Truth be told, performance-based acquisition is not working. What should have been reported is that agencies are calling their contracts performance-based more often than in the past. If OMB were to look under the covers, it would see that, for the most part, agencies are issuing the same prescriptive contracts and using the label “performance-based statements of work” for what used to be prescriptive management and technical specifications.
Even worse, the agencies then hide behind calling a request for proposals performance-based by refusing to answer questions of clarity. When industry offerors ask about discrepancies in prescriptive requirements between sections C, L and M, agencies respond, “This is a performance-based contract; vendors are to describe their proposed solution to meet agency requirements.” How is industry supposed to do that when agencies are creating discrepancies by mandating prescriptive requirements while calling the RFP performance-based?

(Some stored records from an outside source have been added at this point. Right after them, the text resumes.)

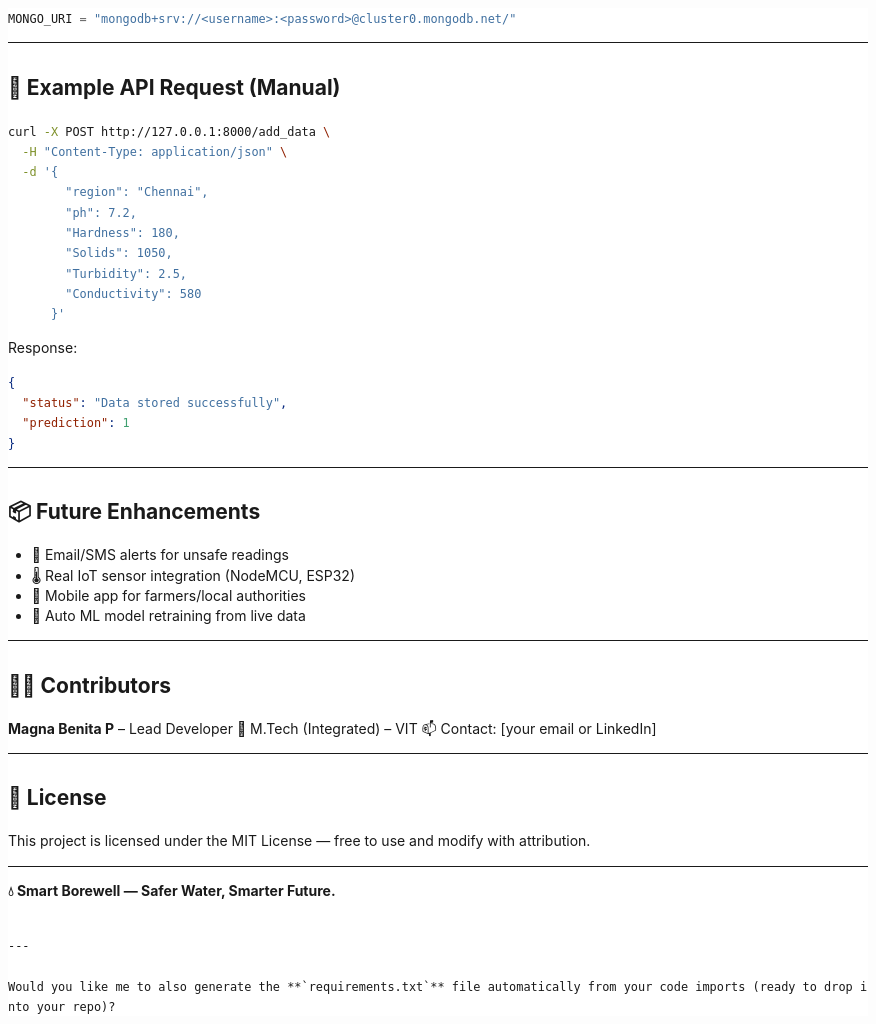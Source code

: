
 ```python
MONGO_URI = "mongodb+srv://<username>:<password>@cluster0.mongodb.net/"
```

---

## 🧾 Example API Request (Manual)

```bash
curl -X POST http://127.0.0.1:8000/add_data \
  -H "Content-Type: application/json" \
  -d '{
        "region": "Chennai",
        "ph": 7.2,
        "Hardness": 180,
        "Solids": 1050,
        "Turbidity": 2.5,
        "Conductivity": 580
      }'
```

Response:

```json
{
  "status": "Data stored successfully",
  "prediction": 1
}
```

---

## 📦 Future Enhancements

* 🔔 Email/SMS alerts for unsafe readings
* 🌡️ Real IoT sensor integration (NodeMCU, ESP32)
* 📱 Mobile app for farmers/local authorities
* 🧠 Auto ML model retraining from live data

---

## 👨‍💻 Contributors

**Magna Benita P** – Lead Developer
💬 M.Tech (Integrated) – VIT
📫 Contact: [your email or LinkedIn]

---

## 🪪 License

This project is licensed under the MIT License — free to use and modify with attribution.

---

**💧 Smart Borewell — Safer Water, Smarter Future.**

```

---

Would you like me to also generate the **`requirements.txt`** file automatically from your code imports (ready to drop into your repo)?
```
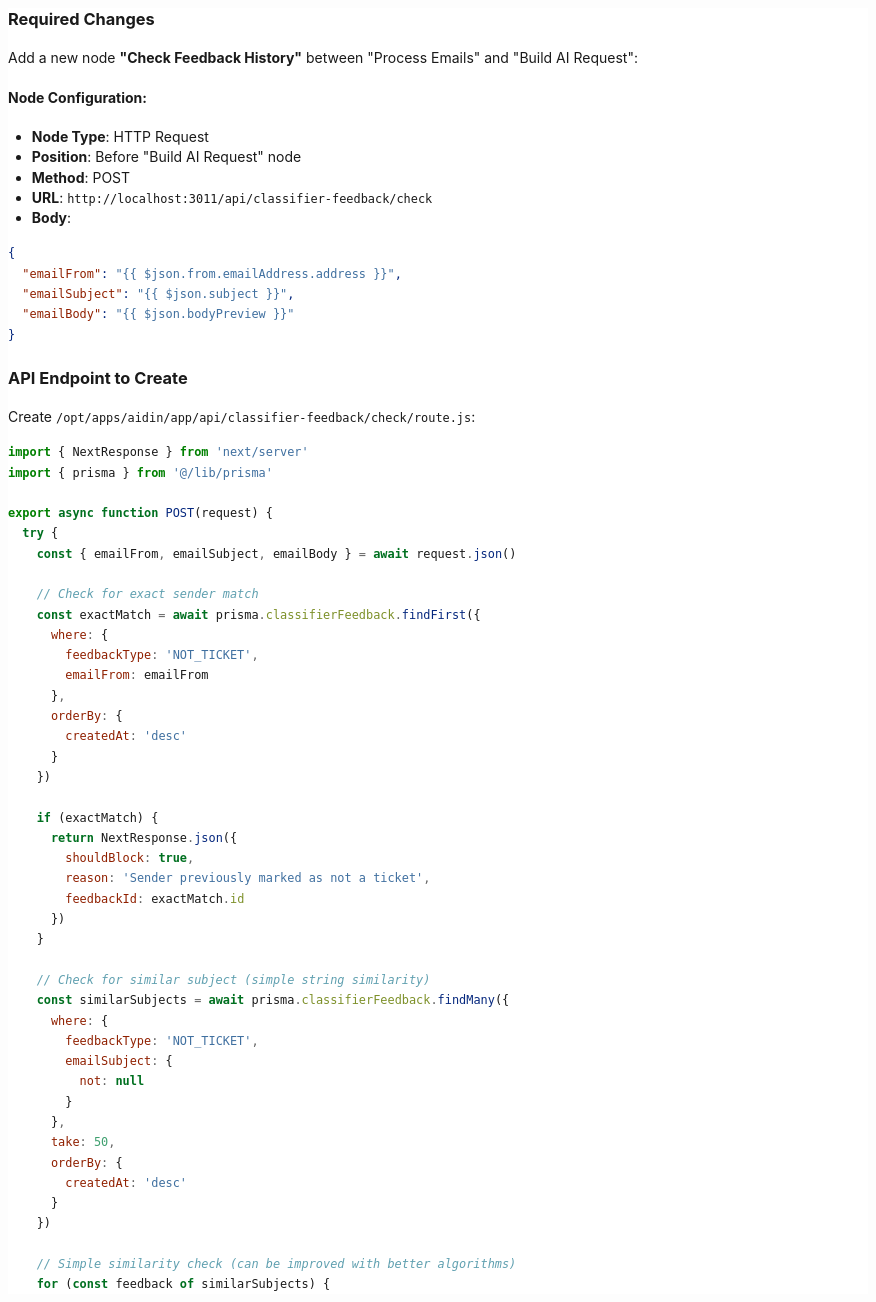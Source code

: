 ### Required Changes

Add a new node **"Check Feedback History"** between "Process Emails" and "Build AI Request":

#### Node Configuration:
- **Node Type**: HTTP Request
- **Position**: Before "Build AI Request" node
- **Method**: POST
- **URL**: `http://localhost:3011/api/classifier-feedback/check`
- **Body**:
```json
{
  "emailFrom": "{{ $json.from.emailAddress.address }}",
  "emailSubject": "{{ $json.subject }}",
  "emailBody": "{{ $json.bodyPreview }}"
}
```

### API Endpoint to Create

Create `/opt/apps/aidin/app/api/classifier-feedback/check/route.js`:

```javascript
import { NextResponse } from 'next/server'
import { prisma } from '@/lib/prisma'

export async function POST(request) {
  try {
    const { emailFrom, emailSubject, emailBody } = await request.json()

    // Check for exact sender match
    const exactMatch = await prisma.classifierFeedback.findFirst({
      where: {
        feedbackType: 'NOT_TICKET',
        emailFrom: emailFrom
      },
      orderBy: {
        createdAt: 'desc'
      }
    })

    if (exactMatch) {
      return NextResponse.json({
        shouldBlock: true,
        reason: 'Sender previously marked as not a ticket',
        feedbackId: exactMatch.id
      })
    }

    // Check for similar subject (simple string similarity)
    const similarSubjects = await prisma.classifierFeedback.findMany({
      where: {
        feedbackType: 'NOT_TICKET',
        emailSubject: {
          not: null
        }
      },
      take: 50,
      orderBy: {
        createdAt: 'desc'
      }
    })

    // Simple similarity check (can be improved with better algorithms)
    for (const feedback of similarSubjects) {
```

There is a huge problem with performance-based acquisitions: They are hard to do. We don’t like to do hard things in our community. We like to do things the way we always have, call it something different and declare success.

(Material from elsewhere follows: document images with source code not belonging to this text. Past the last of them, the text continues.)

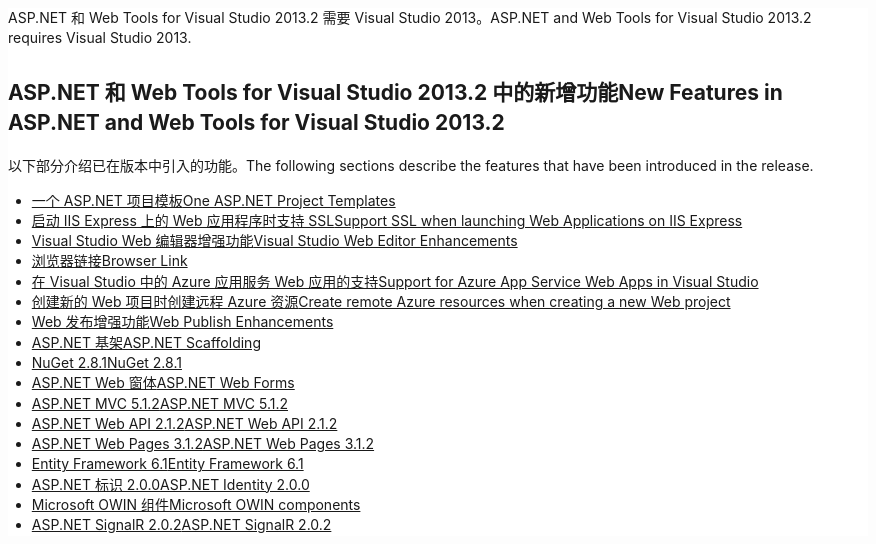 <span data-ttu-id="7d5c8-109">ASP.NET 和 Web Tools for Visual Studio 2013.2 需要 Visual Studio 2013。</span><span class="sxs-lookup"><span data-stu-id="7d5c8-109">ASP.NET and Web Tools for Visual Studio 2013.2 requires Visual Studio 2013.</span></span>

## <a name="new-features-in-aspnet-and-web-tools-for-visual-studio-20132"></a><span data-ttu-id="7d5c8-110">ASP.NET 和 Web Tools for Visual Studio 2013.2 中的新增功能</span><span class="sxs-lookup"><span data-stu-id="7d5c8-110">New Features in ASP.NET and Web Tools for Visual Studio 2013.2</span></span>

<span data-ttu-id="7d5c8-111">以下部分介绍已在版本中引入的功能。</span><span class="sxs-lookup"><span data-stu-id="7d5c8-111">The following sections describe the features that have been introduced in the release.</span></span>

- [<span data-ttu-id="7d5c8-112">一个 ASP.NET 项目模板</span><span class="sxs-lookup"><span data-stu-id="7d5c8-112">One ASP.NET Project Templates</span></span>](#oneaspnet)
- [<span data-ttu-id="7d5c8-113">启动 IIS Express 上的 Web 应用程序时支持 SSL</span><span class="sxs-lookup"><span data-stu-id="7d5c8-113">Support SSL when launching Web Applications on IIS Express</span></span>](#ssl)
- [<span data-ttu-id="7d5c8-114">Visual Studio Web 编辑器增强功能</span><span class="sxs-lookup"><span data-stu-id="7d5c8-114">Visual Studio Web Editor Enhancements</span></span>](#vswebeditor)
- [<span data-ttu-id="7d5c8-115">浏览器链接</span><span class="sxs-lookup"><span data-stu-id="7d5c8-115">Browser Link</span></span>](#browserlink)
- [<span data-ttu-id="7d5c8-116">在 Visual Studio 中的 Azure 应用服务 Web 应用的支持</span><span class="sxs-lookup"><span data-stu-id="7d5c8-116">Support for Azure App Service Web Apps in Visual Studio</span></span>](#waws)
- [<span data-ttu-id="7d5c8-117">创建新的 Web 项目时创建远程 Azure 资源</span><span class="sxs-lookup"><span data-stu-id="7d5c8-117">Create remote Azure resources when creating a new Web project</span></span>](#AzureResources)
- [<span data-ttu-id="7d5c8-118">Web 发布增强功能</span><span class="sxs-lookup"><span data-stu-id="7d5c8-118">Web Publish Enhancements</span></span>](#webpublish)
- [<span data-ttu-id="7d5c8-119">ASP.NET 基架</span><span class="sxs-lookup"><span data-stu-id="7d5c8-119">ASP.NET Scaffolding</span></span>](#scaffolding)
- [<span data-ttu-id="7d5c8-120">NuGet 2.8.1</span><span class="sxs-lookup"><span data-stu-id="7d5c8-120">NuGet 2.8.1</span></span>](#nuget)
- [<span data-ttu-id="7d5c8-121">ASP.NET Web 窗体</span><span class="sxs-lookup"><span data-stu-id="7d5c8-121">ASP.NET Web Forms</span></span>](#webforms)
- [<span data-ttu-id="7d5c8-122">ASP.NET MVC 5.1.2</span><span class="sxs-lookup"><span data-stu-id="7d5c8-122">ASP.NET MVC 5.1.2</span></span>](#mvc)
- [<span data-ttu-id="7d5c8-123">ASP.NET Web API 2.1.2</span><span class="sxs-lookup"><span data-stu-id="7d5c8-123">ASP.NET Web API 2.1.2</span></span>](#webapi)
- [<span data-ttu-id="7d5c8-124">ASP.NET Web Pages 3.1.2</span><span class="sxs-lookup"><span data-stu-id="7d5c8-124">ASP.NET Web Pages 3.1.2</span></span>](#webpages)
- [<span data-ttu-id="7d5c8-125">Entity Framework 6.1</span><span class="sxs-lookup"><span data-stu-id="7d5c8-125">Entity Framework 6.1</span></span>](#ef)
- [<span data-ttu-id="7d5c8-126">ASP.NET 标识 2.0.0</span><span class="sxs-lookup"><span data-stu-id="7d5c8-126">ASP.NET Identity 2.0.0</span></span>](#identity)
- [<span data-ttu-id="7d5c8-127">Microsoft OWIN 组件</span><span class="sxs-lookup"><span data-stu-id="7d5c8-127">Microsoft OWIN components</span></span>](#owin)
- [<span data-ttu-id="7d5c8-128">ASP.NET SignalR 2.0.2</span><span class="sxs-lookup"><span data-stu-id="7d5c8-128">ASP.NET SignalR 2.0.2</span></span>](#signalr)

If performance-based acquisition is going to work, we need philosophical and strategic changes from industry and government.
The government needs to start telling industry what it is trying to accomplish, not what it wants. Often, what an agency says it wants in an RFP is really more of what it has but at a lower price. Agencies need to make statements of objectives, not statements of work. In a performance-based statement of work, an agency is still telling industry what to do, not what to accomplish. As Chip Mather, a partner at Acquisition Solutions, often reminds us, “If you tell industry what to do and not what to accomplish, who’s at fault if it doesn’t work?”
Industry needs to spend more time understanding agencies’ needs and developing solutions to meet those needs, and less time selling the same old technology. Industry program managers need to be compensated based on meeting agencies’ mission goals, not revenues and margins. Industry needs to offer agencies specific, meaningful measures and metrics that directly correlate to missions, not the same old “timeliness of delivery” that worked in the past.
Everyone agrees that OMB is correct in directing agencies to use performance-based contracting methodologies. Frankly, we have all read and reread the “Seven Steps to Performance-Based Services Acquisition” in the past three years. The issue is not the mechanics of the process. The issue is inculcating the concepts and philosophy of performance-based acquisition into everything we do. Guerra is a partner at Guerra Kiviat.